Exponential everything

In the early days of ENSO, we spent time around Singularity Summit and Singularity University at NASA Ames in Silicon Valley; Kirk and I were really enamored by the optimism. The core idea of Singularity was: technologies are developing at a predictable rate on the exponential (Moore’s law, etc), and if we know where the speed of compute will be in 5 years, or the cost decline of sequencing DNA, we can start inventing with that technology today. I’ve been thinking about this because Dario and Daniela Amodei are talking about ‘living on the exponential’; Anthropic was planning for 10X growth this year — but they’re experiencing 80X growth.
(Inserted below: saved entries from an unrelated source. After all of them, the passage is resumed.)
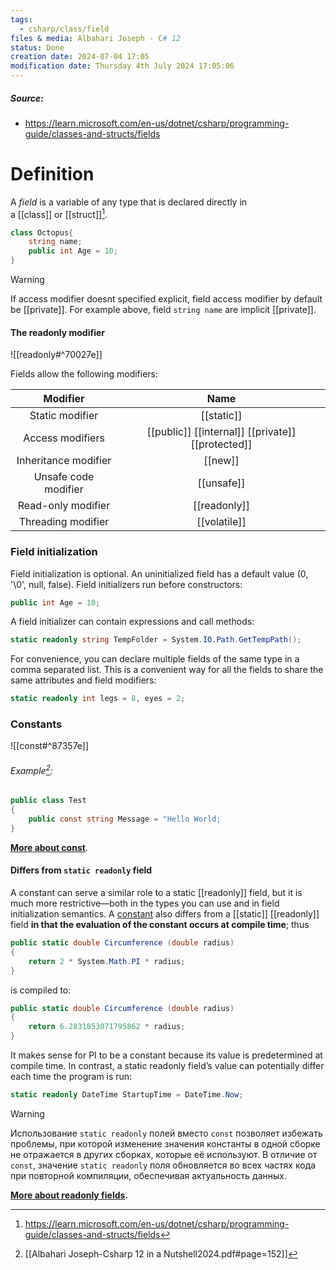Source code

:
 ```yaml
---
tags:
  - csharp/class/field
files & media: Albahari Joseph - C# 12
status: Done
creation date: 2024-07-04 17:05
modification date: Thursday 4th July 2024 17:05:06
---
```

##### Source:
* https://learn.microsoft.com/en-us/dotnet/csharp/programming-guide/classes-and-structs/fields
# Definition
A _field_ is a variable of any type that is declared directly in a [[class]] or [[struct]][^1].
```csharp
class Octopus{
	string name;
	public int Age = 10;
}
```

>[!warning]
>If access modifier doesnt specified explicit, field access modifier by default be [[private]].
>For example above, field `string name` are implicit [[private]].

#### The readonly modifier
![[readonly#^70027e]]

Fields allow the following modifiers:

| Modifier | Name |
| :---: | :---: |
| Static modifier | [[static]] |
| Access modifiers | [[public]] [[internal]] [[private]] [[protected]] |
| Inheritance modifier | [[new]] |
| Unsafe code modifier | [[unsafe]] |
| Read-only modifier | [[readonly]] |
| Threading modifier | [[volatile]] |

### Field initialization
Field initialization is optional. An uninitialized field has a default value (0, '\0', null, false). Field initializers run before constructors:
```csharp
public int Age = 10;
```
A field initializer can contain expressions and call methods:
```csharp
static readonly string TempFolder = System.IO.Path.GetTempPath();
```
For convenience, you can declare multiple fields of the same type in a comma separated list. This is a convenient way for all the fields to share the same attributes and field modifiers:
```csharp
static readonly int legs = 8, eyes = 2;
```
### Constants
![[const#^87357e]]
###### Example[^2]:
```csharp
public class Test
{
	public const string Message = "Hello World;
}
```
**[More about const](obsidian://open?vault=Just%20vault&file=Programming%2FCsharp%2Fconst)**.
#### Differs from `static readonly` field
A constant can serve a similar role to a static [[readonly]] field, but it is much more restrictive—both in the types you can use and in field initialization semantics. A [constant](obsidian://open?vault=Just%20vault&file=Programming%2FCsharp%2Fconst) also differs from a [[static]] [[readonly]] field **in that the evaluation of the constant occurs at compile time**; thus
```csharp
public static double Circumference (double radius) 
{
	return 2 * System.Math.PI * radius; 
}
```
is compiled to:
```csharp
public static double Circumference (double radius) 
{ 
	return 6.2831853071795862 * radius; 
}
```
It makes sense for PI to be a constant because its value is predetermined at compile time. In contrast, a static readonly field’s value can potentially differ each time the program is run:
```csharp
static readonly DateTime StartupTime = DateTime.Now;
```
>[!warning]
>Использование `static readonly` полей вместо `const` позволяет избежать проблемы, при которой изменение значения константы в одной сборке не отражается в других сборках, которые её используют. В отличие от `const`, значение `static readonly` поля обновляется во всех частях кода при повторной компиляции, обеспечивая актуальность данных.

**[More about readonly fields](obsidian://open?vault=Just%20vault&file=Programming%2FCsharp%2Freadonly).**

[^1]: https://learn.microsoft.com/en-us/dotnet/csharp/programming-guide/classes-and-structs/fields
[^2]: [[Albahari Joseph-Csharp 12 in a Nutshell2024.pdf#page=152]]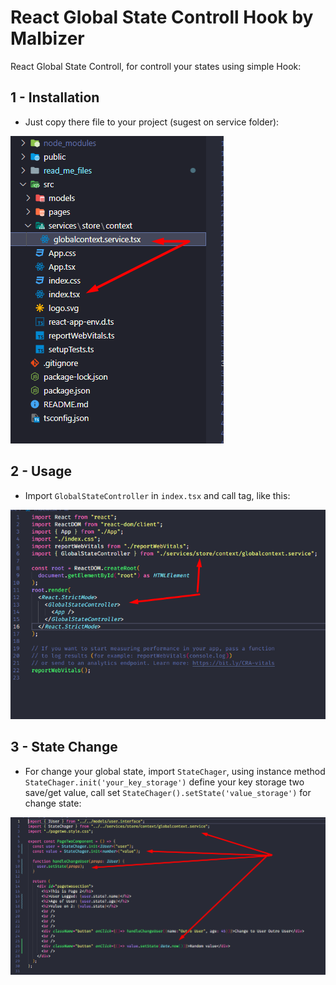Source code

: 
# React Global State Controll Hook by Malbizer

React Global State Controll, for controll your states using simple Hook:

## 1 - Installation

* Just copy there file to your project (sugest on service folder):

![Example](https://github.com/Souzanderson/reactglobalstatemalbizer/blob/main/read_me_files/img1.png?raw=true)

## 2 - Usage

* Import ```GlobalStateController``` in ```index.tsx``` and call tag, like this:


![Example](https://github.com/Souzanderson/reactglobalstatemalbizer/blob/main/read_me_files/img2.png?raw=true)

## 3 - State Change

* For change your global state, import ```StateChager```, using instance method ```StateChager.init('your_key_storage')``` define your key storage two save/get value,  call set  ```StateChager().setState('value_storage')``` for change state:


![Example](https://github.com/Souzanderson/reactglobalstatemalbizer/blob/main/read_me_files/img3.png?raw=true)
Dario says that even though he predicted it a decade ago, experiencing it is ‘strange and unsettling’. What feels different this time is that exponential development is not just related to functional technologies and a small community of technologists, but daily life, and everyone. With the proliferation of AI, big chunks of life are now exponential, from how we make art to how we experience the news. Grappling with exponentials is hard, exciting, and concerning. Daniela has described Anthropic’s growth as ‘like a rollercoaster going vertical, driven by a teenager’, but we’re all on it now. Amdahl’s law says that when you’re speeding something up, you have to look at what’s not sped up — that will become the bottleneck. In this case, our behavioral, cognitive and cultural norms will all be way slower to adapt, leading to a lot of tension. The path through that? Daniela’s answer: ‘hold light and shade’, meaning, be open to what’s good and becomes possible, and be alert to the risks. I would add, the most important work may be the slowest: building relationships, rituals, and shared meaning that allow us to metabolize change in all this speed. (SB)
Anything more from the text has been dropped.